A. You’re asking me a question, again, using medical certainty and then possibilities. I think the possibilities are 40 percent that it would be successful. I can’t say whether he would be one of those 40 percent that was successful or not.
Q. Okay. The standard that we’re dealing with here, by law, is testimony to a reasonable degree of medical certainty, and that is why I ask the question in that way, so let me reask it, if I may—
A. That’s a silly question, because I told you, the statistics are 40 percent, and whether or not you’re a medical doctor or giving medical certainty or not, the statistics are still going to change — not change. So it’s going to be 40 percent or so that he’s going to be successful and sixty percent that he’s not.
Q. Okay. My question is, Doctor, can you testify to a reasonable degree of medical certainty that a ligament reconstruction operation would have been successful on Marion Galvin?
A. I can testify that he had a 40 percent chance; that’s all I can testify. I can’t say that it would be a hundred percent successful.
* * *
A. Again I’ll say that I cannot be a hundred percent medically certain that this would not be the same wrist fusion had the diagnosis been made earlier.
Q. I’m not asking for a hundred percent certainty, Doctor, I’m asking for any degree of medical certainty. Can you testify with any degree of medical certainty that the treatment of or failure to treat Marion Joseph Galvin was the cause of his current condition?
* * *
A. Again, we’re getting into semantics; I know this is a way that the law likes to become involved in things.
The way you state your question, I have to answer it honestly, and I’d have to say that I can’t be a hundred percent medically certain, because that’s the way medicine is. I guess I just can’t say anything different.”

Defendant alleges that because the doctor testified in terms of percentages and did not repeat the magical incantation “reasonable degree of medical certainty,” his testimony is insufficient to show *406proximate cause. In Wise v. St. Mary’s Hospital (1978), 64 Ill. App. 3d 587, 381 N.E.2d 809, this court made clear:

“While medical testimony is usually couched in terms of art such as ‘based upon a reasonable degree of medical certainty,’ etc., it is not objectionable for the medical expert to testify in terms of percentages so long as it is clear that the opinion expressed is not the product of mere speculation or conjecture.” (64 Ill. App. 3d at 590, 381 N.E.2d at 812.)

In light of the fact that Dr. McMullin testified on direct examination that his opinion was based on a reasonable degree of medical certainty, and on cross-examination merely restated his testimony in terms of percentages, it is clear that his opinion is not the product of mere speculation or conjecture. Dr. McMullin’s testimony is sufficient to show proximate cause.

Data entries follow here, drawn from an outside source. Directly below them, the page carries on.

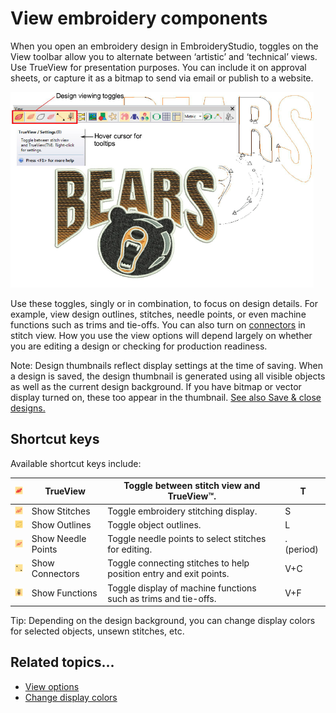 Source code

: # View embroidery components

When you open an embroidery design in EmbroideryStudio, toggles on the View toolbar allow you to alternate between ‘artistic’ and ‘technical’ views. Use TrueView for presentation purposes. You can include it on approval sheets, or capture it as a bitmap to send via email or publish to a website.

![view00002.png](assets/view00002.png)

Use these toggles, singly or in combination, to focus on design details. For example, view design outlines, stitches, needle points, or even machine functions such as trims and tie-offs. You can also turn on [connectors](../../glossary/glossary) in stitch view. How you use the view options will depend largely on whether you are editing a design or checking for production readiness.

Note: Design thumbnails reflect display settings at the time of saving. When a design is saved, the design thumbnail is generated using all visible objects as well as the current design background. If you have bitmap or vector display turned on, these too appear in the thumbnail. [See also Save & close designs.](../basics/Save_close_designs)

## Shortcut keys

Available shortcut keys include:

| ![TrueView.png](assets/TrueView.png)                 | TrueView           | Toggle between stitch view and TrueView™.                         | T          |
| ---------------------------------------------------- | ------------------ | ------------------------------------------------------------------ | ---------- |
| ![ShowStitches.png](assets/ShowStitches.png)         | Show Stitches      | Toggle embroidery stitching display.                               | S          |
| ![ShowOutlines.png](assets/ShowOutlines.png)         | Show Outlines      | Toggle object outlines.                                            | L          |
| ![ShowNeedlePoints.png](assets/ShowNeedlePoints.png) | Show Needle Points | Toggle needle points to select stitches for editing.               | . (period) |
| ![ShowConnectors.png](assets/ShowConnectors.png)     | Show Connectors    | Toggle connecting stitches to help position entry and exit points. | V+C        |
| ![ShowFunctions.png](assets/ShowFunctions.png)       | Show Functions     | Toggle display of machine functions such as trims and tie-offs.    | V+F        |

Tip: Depending on the design background, you can change display colors for selected objects, unsewn stitches, etc.

## Related topics...

- [View options](../../Setup/settings/View_options)
- [Change display colors](Change_display_colors)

The cross-examination goes to the weight to be given the medical testimony. It does not, however, go to the reasonable degree of medical certainty standard. Although Dr. McMullin restated his prior direct examination testimony in terms of percentages, he never retracted his assertion that defendant failed to meet the appropriate standard of care or that defendant’s deviation from that standard proximately caused plaintiff’s injuries. Furthermore, he never retracted his statement that the delay in diagnosis or treatment lessened the effectiveness of treatment. Therefore, plaintiff made a prima facie case of medical malpractice. See Walski, 53 Ill. App. 3d at 60, 368 N.E.2d at 576; Northern Trust, 143 Ill. App. 3d at 487-88, 493 N.E.2d at 12.

The existence of proximate cause is a question for the jury. (Ney v. Yellow Cab Co. (1954), 2 Ill. 2d 74, 84, 117 N.E.2d 74, 80; Wise, 64 Ill. App. 3d at 590, 381 N.E.2d at 812.) Moreover, the amount of weight given to any testimony is within the province of the jury. Questions or issues which would cause reasonable men to arrive at different results are for the jury alone to decide. 2 Ill. 2d at 83, 117 N.E.2d at 80.

For the foregoing reasons, the judgment of the circuit court of Christian County is reversed and the cause remanded for further proceedings.

Reversed and remanded.

RARICK, P.J., and CHAPMAN, J., concur.